23 Mar Mayoral Forum II
The Portage Area Chamber of Commerce and the Portage Daily Register hosted the second Portage mayoral forum on Tuesday, March 22 at City Hall featuring candidates Portage Mayor Bill Tierney and Alderperson Rick Dodd. Thank you to the candidates, Kerry Lechner for serving as moderator, and reporter Lyn Jerde for covering the event. The following is Lyn’s article from the Wednesday, March 23 edition of the Daily Register:
Just what is, and is not, a mayor? That opening question in Tuesday’s forum — with Portage Mayor Bill Tierney and his challenger, Alderman Rick Dodd, sitting side by side in the Portage Common Council chamber — defined the tone of what is likely the final joint appearance of the candidates before the April 5 election.
About 35 people gathered at the Portage Municipal Building for the forum, which was jointly sponsored by the Portage Area Chamber of Commerce and the Portage Daily Register. Daily Register Editor Kerry Lechner moderated the forum, which was more conversational and less structured than previous debate-style forums.
In addressing that question of the mayor’s role, Dodd used the word “coach” over and over. “The mayor really has very little power,” he said. “What they do have authority to do is coach the people who perform the job, and make sure they understand what their functions really are.”

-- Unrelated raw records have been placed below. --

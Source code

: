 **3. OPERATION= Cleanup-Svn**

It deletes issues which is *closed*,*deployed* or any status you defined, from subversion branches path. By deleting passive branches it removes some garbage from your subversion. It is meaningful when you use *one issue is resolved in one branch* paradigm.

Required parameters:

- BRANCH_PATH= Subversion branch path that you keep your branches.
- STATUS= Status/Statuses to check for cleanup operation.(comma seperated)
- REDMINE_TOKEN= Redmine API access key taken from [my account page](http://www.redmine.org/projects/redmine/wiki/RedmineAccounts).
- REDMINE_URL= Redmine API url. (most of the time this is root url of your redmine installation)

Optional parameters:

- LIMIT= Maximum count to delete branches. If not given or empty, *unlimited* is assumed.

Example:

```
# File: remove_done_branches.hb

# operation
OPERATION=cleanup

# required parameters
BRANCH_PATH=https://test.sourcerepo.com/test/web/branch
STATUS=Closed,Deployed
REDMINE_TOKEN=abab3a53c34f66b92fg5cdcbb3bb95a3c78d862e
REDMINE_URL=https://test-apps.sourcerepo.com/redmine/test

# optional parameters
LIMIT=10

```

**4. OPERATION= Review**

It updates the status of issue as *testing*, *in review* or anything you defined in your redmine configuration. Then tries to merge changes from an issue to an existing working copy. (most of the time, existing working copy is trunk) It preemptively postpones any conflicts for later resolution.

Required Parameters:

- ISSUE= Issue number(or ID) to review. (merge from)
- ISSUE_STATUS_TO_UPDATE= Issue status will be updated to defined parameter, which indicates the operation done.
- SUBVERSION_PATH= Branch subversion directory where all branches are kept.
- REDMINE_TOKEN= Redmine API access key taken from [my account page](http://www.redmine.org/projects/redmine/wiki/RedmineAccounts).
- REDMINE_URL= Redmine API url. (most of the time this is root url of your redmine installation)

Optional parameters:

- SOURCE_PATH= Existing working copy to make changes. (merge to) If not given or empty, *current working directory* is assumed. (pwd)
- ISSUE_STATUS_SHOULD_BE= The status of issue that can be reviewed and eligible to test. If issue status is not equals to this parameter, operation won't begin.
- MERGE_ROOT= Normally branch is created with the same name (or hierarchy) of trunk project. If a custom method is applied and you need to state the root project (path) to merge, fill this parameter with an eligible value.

Tierney said he sees the mayor’s role not as a hands-on, day-to-day administrator of the city’s operations, but as both a visionary for the city’s future and the face of the city. What that means, usually, is spending time — almost any hour of the day, almost any day of the year — promoting a vision for Portage’s future and being the face and voice of that vision. Tierney said he could remember when he made mayoral appearances at 11 different events in one weekend.
“By the 11th,” he said, “it’s like, ‘I can’t eat one more piece of pie.’ But I love being mayor. I’ve been given the moniker of Portage’s biggest cheerleader.”
Neither Dodd nor Tierney said they envision the Portage mayoral post as a full-time job. But Dodd said if the voters choose him over Tierney, he won’t be working as mayor all the time, but rather all the time that is needed — including evenings, which he said would be devoted to tasks such as reading documents and attending meetings.
“They didn’t elect me not to be here, not to do the coaching that’s required,” he said. As Dodd defines it, “coaching” entails making clear to city staff what the Common Council’s decisions and directions are. “There are times when things get difficult” on the first floor of the Municipal Building, where many key city employees work, Dodd said.
In situations like that, he said, the mayor’s role is “not really to be a boss and say ‘this is what you’re going to do.’ Coaching is more of getting the consensus that this is the right thing to do.”
Tierney borrowed an analogy from business. The mayor is the city’s chief executive officer, but the city administrator — a post held by Shawn Murphy — is the chief operating officer.
The mayor’s role in relation to the city administrator, then, is to communicate the goals, so that the administrator can in turn communicate them to other city department heads and staff. Also, Tierney said, the mayor and Common Council have a vital role in evaluating the work of the city administrator, a task that he said is shared with Portage citizens, business leaders and others.
“I get a lot of feedback, but I seek it as well,” he said. “I’m certainly not an introvert, but that goes with the territory.” Dodd praised city staff — and mentioned Murphy and Finance Director Jean Mohr by name — as offering vital knowledge to the city’s daily operations.
Murphy, according to Dodd, “really has nine — 10, if you count the mayor — bosses, who are pulling him in different directions … The fact that he is here assures a lot of people, including myself, that continuity is going to continue with the changes in the alder people and the mayor’s position.”
Dodd said he thinks that the city of Portage is like a business, in the sense that its elected leaders need to invest in endeavors like infrastructure improvement and economic development, with an eye toward the best possible return on the investment.
Tierney said he used to believe that the city should be run like a business, but that mindset, he said, has limitations, in that the city can’t just “go under” if its management or investments fail.
And the mayor, too, has limitations, Tierney acknowledged – the main limit being the need to have the Common Council’s buy-in.
“People think that just because the mayor wants something from the other elected officials, it’s going to happen,” he said. “Oftentimes, people just think, a flick of the finger and it will happen.”